Michael Symon Never Uses This Ingredient In His Clam Chowder

Clam chowder: A classic chunky soup with a lengthy history, and a dietary staple of the East Coast. This seafood-crammed delight developed amid French, Nova Scotian, and British influences in the early 1700s, according to Eater. There's no way to know for sure how many variations exist, but the two most well-known varieties are New England and Manhattan clam chowder. While New England clam chowder is thick, rich, and creamy, tomato-based Manhattan clam chowder is thinner and chock-full of vegetables.

Some argue there are two additional main varieties. The first, blush-hued Long Island clam chowder, is a melding of the New England and Manhattan varieties. The second, Rhode Island clam chowder, can be summarized as being broth-based rather than dairy-based (via AAA Northeast), and exclusively use the state's native Quahog clams.

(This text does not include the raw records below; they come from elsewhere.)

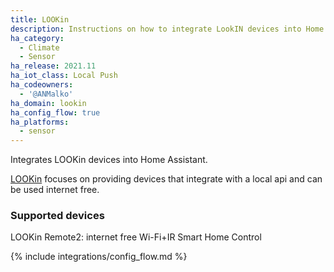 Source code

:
 ```yaml
---
title: LOOKin
description: Instructions on how to integrate LookIN devices into Home Assistant.
ha_category:
  - Climate
  - Sensor
ha_release: 2021.11
ha_iot_class: Local Push
ha_codeowners:
  - '@ANMalko'
ha_domain: lookin
ha_config_flow: true
ha_platforms:
  - sensor
---
```


Integrates LOOKin devices into Home Assistant.

[LOOKin](https://look-in.club/en/devices) focuses on providing devices that integrate with a local api and can be used internet free.

### Supported devices

LOOKin Remote2: internet free Wi-Fi+IR Smart Home Control

{% include integrations/config_flow.md %} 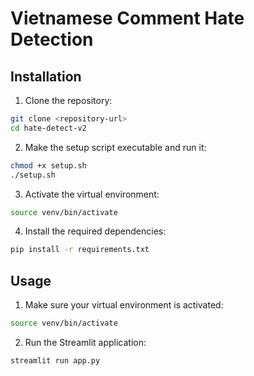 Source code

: # Vietnamese Comment Hate Detection

## Installation

1. Clone the repository:
```bash
git clone <repository-url>
cd hate-detect-v2
```

2. Make the setup script executable and run it:
```bash
chmod +x setup.sh
./setup.sh
```

3. Activate the virtual environment:
```bash
source venv/bin/activate
```

4. Install the required dependencies:
```bash
pip install -r requirements.txt
```

## Usage

1. Make sure your virtual environment is activated:
```bash
source venv/bin/activate
```

2. Run the Streamlit application:
```bash
streamlit run app.py
```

Personal preferences aside, the pros have a few words of advice you may want to heed for maximum chowder satisfaction. 

Don't use chicken stock in your clam chowder

Some clam chowder recipes call for chicken stock. You could argue it helps with depth of flavor, but come on. Why? It's clam chowder, not chicken chowder. Even Michael Symon, an actual Iron Chef, doesn't use chicken stock in clam chowder.

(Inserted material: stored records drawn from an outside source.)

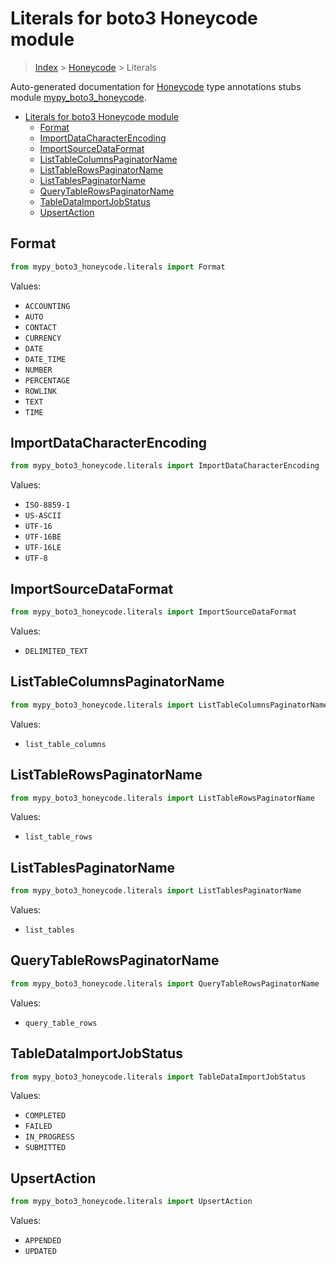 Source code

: # Literals for boto3 Honeycode module

> [Index](../index.md) > [Honeycode](./index.md) > Literals

Auto-generated documentation for [Honeycode](https://boto3.amazonaws.com/v1/documentation/api/latest/reference/services/honeycode.html#Honeycode)
type annotations stubs module [mypy_boto3_honeycode](https://pypi.org/project/mypy-boto3-honeycode/).

- [Literals for boto3 Honeycode module](#literals-for-boto3-honeycode-module)
  - [Format](#format)
  - [ImportDataCharacterEncoding](#importdatacharacterencoding)
  - [ImportSourceDataFormat](#importsourcedataformat)
  - [ListTableColumnsPaginatorName](#listtablecolumnspaginatorname)
  - [ListTableRowsPaginatorName](#listtablerowspaginatorname)
  - [ListTablesPaginatorName](#listtablespaginatorname)
  - [QueryTableRowsPaginatorName](#querytablerowspaginatorname)
  - [TableDataImportJobStatus](#tabledataimportjobstatus)
  - [UpsertAction](#upsertaction)

## Format

```python
from mypy_boto3_honeycode.literals import Format
```

Values:

- `ACCOUNTING`
- `AUTO`
- `CONTACT`
- `CURRENCY`
- `DATE`
- `DATE_TIME`
- `NUMBER`
- `PERCENTAGE`
- `ROWLINK`
- `TEXT`
- `TIME`

## ImportDataCharacterEncoding

```python
from mypy_boto3_honeycode.literals import ImportDataCharacterEncoding
```

Values:

- `ISO-8859-1`
- `US-ASCII`
- `UTF-16`
- `UTF-16BE`
- `UTF-16LE`
- `UTF-8`

## ImportSourceDataFormat

```python
from mypy_boto3_honeycode.literals import ImportSourceDataFormat
```

Values:

- `DELIMITED_TEXT`

## ListTableColumnsPaginatorName

```python
from mypy_boto3_honeycode.literals import ListTableColumnsPaginatorName
```

Values:

- `list_table_columns`

## ListTableRowsPaginatorName

```python
from mypy_boto3_honeycode.literals import ListTableRowsPaginatorName
```

Values:

- `list_table_rows`

## ListTablesPaginatorName

```python
from mypy_boto3_honeycode.literals import ListTablesPaginatorName
```

Values:

- `list_tables`

## QueryTableRowsPaginatorName

```python
from mypy_boto3_honeycode.literals import QueryTableRowsPaginatorName
```

Values:

- `query_table_rows`

## TableDataImportJobStatus

```python
from mypy_boto3_honeycode.literals import TableDataImportJobStatus
```

Values:

- `COMPLETED`
- `FAILED`
- `IN_PROGRESS`
- `SUBMITTED`

## UpsertAction

```python
from mypy_boto3_honeycode.literals import UpsertAction
```

Values:

- `APPENDED`
- `UPDATED`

When a fan asked Symon on Twitter how to make clam chowder without chicken stock, Symon replied, "I never use chicken stock ... use clam broth." Clam broth will deepen the soup's seafood flavor. You can make your own by boiling clams, then collecting, straining, and diluting the broth you drain from them. The folks at Fine Cooking agree.

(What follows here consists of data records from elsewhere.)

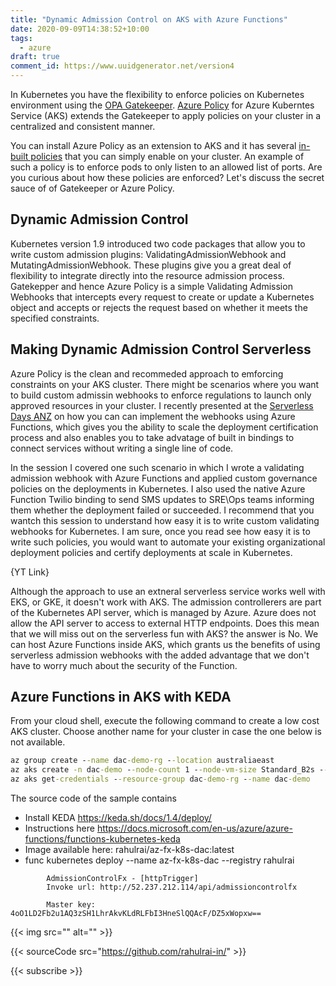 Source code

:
 ```yaml
---
title: "Dynamic Admission Control on AKS with Azure Functions"
date: 2020-09-09T14:38:52+10:00
tags:
  - azure
draft: true
comment_id: https://www.uuidgenerator.net/version4
---
```


In Kubernetes you have the flexibility to enforce policies on Kubernetes environment using the [OPA Gatekeeper](https://github.com/open-policy-agent/gatekeeper). [Azure Policy](https://docs.microsoft.com/en-us/azure/governance/policy/concepts/policy-for-kubernetes) for Azure Kuberntes Service (AKS) extends the Gatekeeper to apply policies on your cluster in a centralized and consistent manner.

You can install Azure Policy as an extension to AKS and it has several [in-built policies](https://docs.microsoft.com/en-us/azure/governance/policy/samples/built-in-policies#kubernetes) that you can simply enable on your cluster. An example of such a policy is to enforce pods to only listen to an allowed list of ports. Are you curious about how these policies are enforced? Let's discuss the secret sauce of of Gatekeeper or Azure Policy.

## Dynamic Admission Control

Kubernetes version 1.9 introduced two code packages that allow you to write custom admission plugins: ValidatingAdmissionWebhook and MutatingAdmissionWebhook. These plugins give you a great deal of flexibility to integrate directly into the resource admission process. Gatekepper and hence Azure Policy is a simple Validating Admission Webhooks that intercepts every request to create or update a Kubernetes object and accepts or rejects the request based on whether it meets the specified constraints.

## Making Dynamic Admission Control Serverless

Azure Policy is the clean and recommeded approach to emforcing constraints on your AKS cluster. There might be scenarios where you want to build custom admissin webhooks to enforce regulations to launch only approved resources in your cluster. I recently presented at the [Serverless Days ANZ](https://anz.serverlessdays.io/) on how you can can implement the webhooks using Azure Functions, which gives you the ability to scale the deployment certification process and also enables you to take advatage of built in bindings to connect services without writing a single line of code.

In the session I covered one such scenario in which I wrote a validating admission webhook with Azure Functions and applied custom governance policies on the deployments in Kubernetes. I also used the native Azure Function Twilio binding to send SMS updates to SRE\Ops teams informing them whether the deployment failed or succeeded. I recommend that you wantch this session to understand how easy it is to write custom validating webhooks for Kubernetes. I am sure, once you read see how easy it is to write such policies, you would want to automate your existing organizational deployment policies and certify deployments at scale in Kubernetes.

{YT Link}

Although the approach to use an extneral serverless service works well with EKS, or GKE, it doesn't work with AKS. The admission controllerers are part of the Kubernetes API server, which is managed by Azure. Azure does not allow the API server to access to external HTTP endpoints. Does this mean that we will miss out on the serverless fun with AKS? the answer is No. We can host Azure Functions inside AKS, which grants us the benefits of using serverless admission webhooks with the added advantage that we don't have to worry much about the security of the Function.

## Azure Functions in AKS with KEDA

From your cloud shell, execute the following command to create a low cost AKS cluster. Choose another name for your cluster in case the one below is not available.

```cmd
az group create --name dac-demo-rg --location australiaeast
az aks create -n dac-demo --node-count 1 --node-vm-size Standard_B2s --load-balancer-sku basic --node-osdisk-size 32 --resource-group dac-demo-rg --generate-ssh-keys
az aks get-credentials --resource-group dac-demo-rg --name dac-demo
```

The source code of the sample contains

- Install KEDA https://keda.sh/docs/1.4/deploy/
- Instructions here https://docs.microsoft.com/en-us/azure/azure-functions/functions-kubernetes-keda
- Image available here: rahulrai/az-fx-k8s-dac:latest
- func kubernetes deploy --name az-fx-k8s-dac --registry rahulrai

```
        AdmissionControlFx - [httpTrigger]
        Invoke url: http://52.237.212.114/api/admissioncontrolfx

        Master key: 4oO1LD2Fb2u1AQ3zSH1LhrAkvKLdRLFbI3HneSlQQAcF/DZ5xWopxw==
```

{{< img src="" alt="" >}}

{{< sourceCode src="https://github.com/rahulrai-in/" >}}

{{< subscribe >}}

Other alternatives to using chicken stock include vegetable broth and various seafood stocks. Symon's corn and lobster chowder, for example, is built on lobster stock (via The Cooking Channel). Chef Ina Garten also insists on using fresh clam juice in her chowder to really emphasize those briny flavors. Whatever your move, follow your heart, and you're bound to end up with a hearty clam chowder.